/folder-hasher

python script to hash all files inside folder, depends only on python runtime, no external dependencies

Primary LanguagePythonGNU General Public License v3.0GPL-3.0

folder-hasher

Calculate hashes for all files in the folder (including nested folders) with specifying depth, method and if absolute paths to files should be used or not.

Depends only on python runtime and openssl

Usage

python3 hasher.py --method METHOD --depth DEPTH --absolute /absolute/or/relative/path

# or

python3 hasher.py -m METHDOD -d DEPTH -a relative/path

Examples

# Hash some folder inside $HOME, with depth=0 there will be only folder-hasher.sha1
# with hashes for all files inside and in all nested folders
python3 hasher.py -m sha1 -d 0 ~/git/folder-hasher

# or
# something.sha256 will have hashes of files at something/*
# all folders inside something, like something/folder_a will have folder_a.sha256
# with hashes of all files inside it and in all nested folders
python3 hasher.py --method sha256 --depth 1 /mnt/something 

# or
# Hash all files in current folder including nested folders
# assuming this executed inside some folder_b, there will appear
# folder_b.md5 with hashes for all files inside and in all nested folders
python3 hasher.py . 

Shortcuts:

  • --method = -m
  • --depth = -d
  • --absolute = -a

Method

Method is which hashsums do you want to calculate - md5, sha1 and etc.
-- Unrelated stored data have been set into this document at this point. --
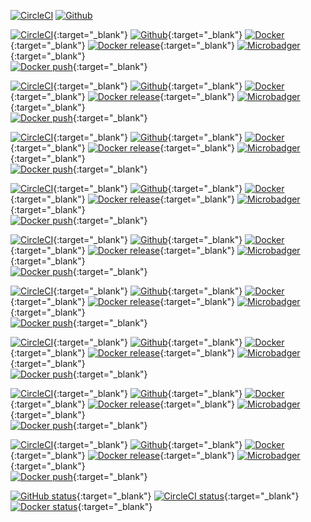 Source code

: 
[![CircleCI](https://circleci.com/gh/forwardcomputers/dotfiles.svg?label=&style=svg&)](https://circleci.com/gh/forwardcomputers/dotfiles)
[![Github](https://img.shields.io/badge/github-dotfiles-orange.svg?label=&logo=github)](https://github.com/forwardcomputers/dotfiles)

[![CircleCI](https://circleci.com/gh/forwardcomputers/audacity.svg?style=svg)](https://circleci.com/gh/forwardcomputers/audacity){:target="_blank"}
[![Github](https://img.shields.io/badge/github-audacity-orange.svg?label=&logo=github)](https://github.com/forwardcomputers/audacity){:target="_blank"}
[![Docker](https://img.shields.io/badge/docker-audacity-blue.svg?label=&logo=docker)](https://hub.docker.com/r/forwardcomputers/audacity){:target="_blank"}
[![Docker release](https://img.shields.io/badge/dynamic/json.svg?query=$.results.0.name&label=latest%20tag&url=https://registry.hub.docker.com/v2/repositories/forwardcomputers/audacity/tags)](https://hub.docker.com/r/forwardcomputers/audacity){:target="_blank"}
[![Microbadger](https://images.microbadger.com/badges/image/forwardcomputers/audacity.svg)](http://microbadger.com/images/forwardcomputers/audacity "Image size"){:target="_blank"}
<br/>
[![Docker push](https://img.shields.io/badge/dynamic/json.svg?query=$.results.0.last_updated&label=pushed%20on&url=https://registry.hub.docker.com/v2/repositories/forwardcomputers/audacity/tags)](https://hub.docker.com/r/forwardcomputers/audacity){:target="_blank"}

[![CircleCI](https://circleci.com/gh/forwardcomputers/chrome.svg?style=svg)](https://circleci.com/gh/forwardcomputers/chrome){:target="_blank"}
[![Github](https://img.shields.io/badge/github-chrome-orange.svg?label=&logo=github)](https://github.com/forwardcomputers/chrome){:target="_blank"}
[![Docker](https://img.shields.io/badge/docker-chrome-blue.svg?label=&logo=docker)](https://registry.hub.docker.com/u/forwardcomputers/chrome/){:target="_blank"}
[![Docker release](https://img.shields.io/badge/dynamic/json.svg?query=$.results.0.name&label=latest%20tag&url=https://registry.hub.docker.com/v2/repositories/forwardcomputers/chrome/tags)](https://hub.docker.com/r/forwardcomputers/chrome){:target="_blank"}
[![Microbadger](https://images.microbadger.com/badges/image/forwardcomputers/chrome.svg)](http://microbadger.com/images/forwardcomputers/chrome "Image size"){:target="_blank"}
<br/>
[![Docker push](https://img.shields.io/badge/dynamic/json.svg?query=$.results.0.last_updated&label=pushed%20on&url=https://registry.hub.docker.com/v2/repositories/forwardcomputers/chrome/tags)](https://hub.docker.com/r/forwardcomputers/chrome){:target="_blank"}

[![CircleCI](https://circleci.com/gh/forwardcomputers/blender.svg?style=svg)](https://circleci.com/gh/forwardcomputers/blender){:target="_blank"}
[![Github](https://img.shields.io/badge/github-blender-orange.svg?label=&logo=github)](https://github.com/forwardcomputers/blender){:target="_blank"}
[![Docker](https://img.shields.io/badge/docker-blender-blue.svg?label=&logo=docker)](https://hub.docker.com/r/forwardcomputers/blender){:target="_blank"}
[![Docker release](https://img.shields.io/badge/dynamic/json.svg?query=$.results.0.name&label=latest%20tag&url=https://registry.hub.docker.com/v2/repositories/forwardcomputers/blender/tags)](https://hub.docker.com/r/forwardcomputers/blender){:target="_blank"}
[![Microbadger](https://images.microbadger.com/badges/image/forwardcomputers/blender.svg)](http://microbadger.com/images/forwardcomputers/blender "Image size"){:target="_blank"}
<br/>
[![Docker push](https://img.shields.io/badge/dynamic/json.svg?query=$.results.0.last_updated&label=pushed%20on&url=https://registry.hub.docker.com/v2/repositories/forwardcomputers/blender/tags)](https://hub.docker.com/r/forwardcomputers/blender){:target="_blank"}

[![CircleCI](https://circleci.com/gh/forwardcomputers/firefox.svg?style=svg)](https://circleci.com/gh/forwardcomputers/firefox){:target="_blank"}
[![Github](https://img.shields.io/badge/github-firefox-orange.svg?label=&logo=github)](https://github.com/forwardcomputers/firefox){:target="_blank"}
[![Docker](https://img.shields.io/badge/docker-firefox-blue.svg?label=&logo=docker)](https://hub.docker.com/r/forwardcomputers/firefox){:target="_blank"}
[![Docker release](https://img.shields.io/badge/dynamic/json.svg?query=$.results.0.name&label=latest%20tag&url=https://registry.hub.docker.com/v2/repositories/forwardcomputers/firefox/tags)](https://hub.docker.com/r/forwardcomputers/firefox){:target="_blank"}
[![Microbadger](https://images.microbadger.com/badges/image/forwardcomputers/firefox.svg)](http://microbadger.com/images/forwardcomputers/firefox "Image size"){:target="_blank"}
<br/>
[![Docker push](https://img.shields.io/badge/dynamic/json.svg?query=$.results.0.last_updated&label=pushed%20on&url=https://registry.hub.docker.com/v2/repositories/forwardcomputers/firefox/tags)](https://hub.docker.com/r/forwardcomputers/firefox){:target="_blank"}

[![CircleCI](https://circleci.com/gh/forwardcomputers/firefox-esr.svg?style=svg)](https://circleci.com/gh/forwardcomputers/firefox-esr){:target="_blank"}
[![Github](https://img.shields.io/badge/github-firefox&ndash;esr-orange.svg?label=&logo=github)](https://github.com/forwardcomputers/firefox-esr){:target="_blank"}
[![Docker](https://img.shields.io/badge/docker-firefox&ndash;esr-blue.svg?label=&logo=docker)](https://hub.docker.com/r/forwardcomputers/firefox-esr){:target="_blank"}
[![Docker release](https://img.shields.io/badge/dynamic/json.svg?query=$.results.0.name&label=latest%20tag&url=https://registry.hub.docker.com/v2/repositories/forwardcomputers/firefox-esr/tags)](https://hub.docker.com/r/forwardcomputers/firefox-esr){:target="_blank"}
[![Microbadger](https://images.microbadger.com/badges/image/forwardcomputers/firefox-esr.svg)](http://microbadger.com/images/forwardcomputers/firefox-esr "Image size"){:target="_blank"}
<br/>
[![Docker push](https://img.shields.io/badge/dynamic/json.svg?query=$.results.0.last_updated&label=pushed%20on&url=https://registry.hub.docker.com/v2/repositories/forwardcomputers/firefox-esr/tags)](https://hub.docker.com/r/forwardcomputers/firefox-esr){:target="_blank"}

[![CircleCI](https://circleci.com/gh/forwardcomputers/inkscape.svg?style=svg)](https://circleci.com/gh/forwardcomputers/inkscape){:target="_blank"}
[![Github](https://img.shields.io/badge/github-inkscape-orange.svg?label=&logo=github)](https://github.com/forwardcomputers/inkscape){:target="_blank"}
[![Docker](https://img.shields.io/badge/docker-inkscape-blue.svg?label=&logo=docker)](https://hub.docker.com/r/forwardcomputers/inkscape){:target="_blank"}
[![Docker release](https://img.shields.io/badge/dynamic/json.svg?query=$.results.0.name&label=latest%20tag&url=https://registry.hub.docker.com/v2/repositories/forwardcomputers/inkscape/tags)](https://hub.docker.com/r/forwardcomputers/inkscape){:target="_blank"}
[![Microbadger](https://images.microbadger.com/badges/image/forwardcomputers/inkscape.svg)](http://microbadger.com/images/forwardcomputers/inkscape "Image size"){:target="_blank"}
<br/>
[![Docker push](https://img.shields.io/badge/dynamic/json.svg?query=$.results.0.last_updated&label=pushed%20on&url=https://registry.hub.docker.com/v2/repositories/forwardcomputers/inkscape/tags)](https://hub.docker.com/r/forwardcomputers/firefox){:target="_blank"}

[![CircleCI](https://circleci.com/gh/forwardcomputers/pitivi.svg?style=svg)](https://circleci.com/gh/forwardcomputers/pitivi){:target="_blank"}
[![Github](https://img.shields.io/badge/github-pitivi-orange.svg?label=&logo=github)](https://github.com/forwardcomputers/pitivi){:target="_blank"}
[![Docker](https://img.shields.io/badge/docker-pitivi-blue.svg?label=&logo=docker)](https://hub.docker.com/r/forwardcomputers/pitivi){:target="_blank"}
[![Docker release](https://img.shields.io/badge/dynamic/json.svg?query=$.results.0.name&label=latest%20tag&url=https://registry.hub.docker.com/v2/repositories/forwardcomputers/pitivi/tags)](https://hub.docker.com/r/forwardcomputers/pitivi){:target="_blank"}
[![Microbadger](https://images.microbadger.com/badges/image/forwardcomputers/pitivi.svg)](http://microbadger.com/images/forwardcomputers/pitivi "Image size"){:target="_blank"}
<br/>
[![Docker push](https://img.shields.io/badge/dynamic/json.svg?query=$.results.0.last_updated&label=pushed%20on&url=https://registry.hub.docker.com/v2/repositories/forwardcomputers/pitivi/tags)](https://hub.docker.com/r/forwardcomputers/pitivi){:target="_blank"}

[![CircleCI](https://circleci.com/gh/forwardcomputers/shotcut.svg?style=svg)](https://circleci.com/gh/forwardcomputers/shotcut){:target="_blank"}
[![Github](https://img.shields.io/badge/github-shotcut-orange.svg?label=&logo=github)](https://github.com/forwardcomputers/shotcut){:target="_blank"}
[![Docker](https://img.shields.io/badge/docker-shotcut-blue.svg?label=&logo=docker)](https://hub.docker.com/r/forwardcomputers/shotcut){:target="_blank"}
[![Docker release](https://img.shields.io/badge/dynamic/json.svg?query=$.results.0.name&label=latest%20tag&url=https://registry.hub.docker.com/v2/repositories/forwardcomputers/shotcut/tags)](https://hub.docker.com/r/forwardcomputers/shotcut){:target="_blank"}
[![Microbadger](https://images.microbadger.com/badges/image/forwardcomputers/shotcut.svg)](http://microbadger.com/images/forwardcomputers/shotcut "Image size"){:target="_blank"}
<br/>
[![Docker push](https://img.shields.io/badge/dynamic/json.svg?query=$.results.0.last_updated&label=pushed%20on&url=https://registry.hub.docker.com/v2/repositories/forwardcomputers/shotcut/tags)](https://hub.docker.com/r/forwardcomputers/shotcut){:target="_blank"}

[![CircleCI](https://circleci.com/gh/forwardcomputers/torbrowser.svg?style=svg)](https://circleci.com/gh/forwardcomputers/torbrowser){:target="_blank"}
[![Github](https://img.shields.io/badge/github-torbrowser-orange.svg?label=&logo=github)](https://github.com/forwardcomputers/torbrowser){:target="_blank"}
[![Docker](https://img.shields.io/badge/docker-torbrowser-blue.svg?label=&logo=docker)](https://hub.docker.com/r/forwardcomputers/torbrowser){:target="_blank"}
[![Docker release](https://img.shields.io/badge/dynamic/json.svg?query=$.results.0.name&label=latest%20tag&url=https://registry.hub.docker.com/v2/repositories/forwardcomputers/torbrowser/tags)](https://hub.docker.com/r/forwardcomputers/torbrowser){:target="_blank"}
[![Microbadger](https://images.microbadger.com/badges/image/forwardcomputers/torbrowser.svg)](http://microbadger.com/images/forwardcomputers/torbrowser "Image size"){:target="_blank"}
<br/>
[![Docker push](https://img.shields.io/badge/dynamic/json.svg?query=$.results.0.last_updated&label=pushed%20on&url=https://registry.hub.docker.com/v2/repositories/forwardcomputers/torbrowser/tags)](https://hub.docker.com/r/forwardcomputers/torbrowser){:target="_blank"}

[![GitHub status](https://img.shields.io/badge/GitHub%20services%20status-grey.svg?label=)](https://www.githubstatus.com/){:target="_blank"}
[![CircleCI status](https://img.shields.io/badge/CircleCI%20services%20status-grey.svg?label=)](https://status.circleci.com/){:target="_blank"}
[![Docker status](https://img.shields.io/badge/Docker%20services%20status-grey.svg?label=)](https://status.docker.com/){:target="_blank"}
Amount of available methods is requested from python runtime, so probably it may differ depending on version / platform / architecture / anything else.

Related link to python docs: https://docs.python.org/3/library/hashlib.html#hash-algorithms

For example in my Python 3.8.10 for Ubuntu 20.04 there are available:

  • ripemd160
  • md4
  • md5
  • md5-sha1
  • sha1
  • sha224
  • sha256
  • sha384
  • sha512
  • sha512_224
  • sha512_256
  • sha3_224
  • sha3_256
  • sha3_384
  • sha3_512
  • blake2b
  • blake2s
  • sm3
  • shake_128
  • shake_256
  • whirlpool

Depth

Depth is for specifying where hashfiles should be placed. Lets imagine that we have template folder with next tree view:

template
├── README.md
├── package-lock.json
├── package.json
├── src
│   ├── app
│   │   ├── handlers
│   │   │   ├── bot
│   │   │   │   ├── index.ts
│   │   │   │   └── info.ts
│   │   │   └── index.ts
│   │   ├── helpers
│   │   │   └── name.ts
│   │   └── server
│   │       ├── bot.ts
│   │       ├── env.ts
│   │       ├── express.ts
│   │       ├── index.ts
│   │       └── routes.ts
│   ├── index.ts
│   ├── src.sha1
│   └── src.whirlpool
└── tsconfig.json

With --depth 0 (default) we will get /some/path/template.md5 near to /some/path/template folder (on same level), and content will be like this:

d2a7d21a911629e8c84bb2b6693cb929  .env
47c3c56f9ae310aed20dd16a7a961ee0  .env.example
3896d84c246040135f72cce2cc9db64b  .gitignore
...
a39bb438535e38480e80db61af6faf23  src/app/server/routes.ts

With --depth 1 we will get /some/path/template.md5 with hashsums for readme,package-json and tsconfig.json files.

But also going one level deeper we'll found also /some/path/template/src.md5 which contain hashes for all files inside src folder including nested folders and files.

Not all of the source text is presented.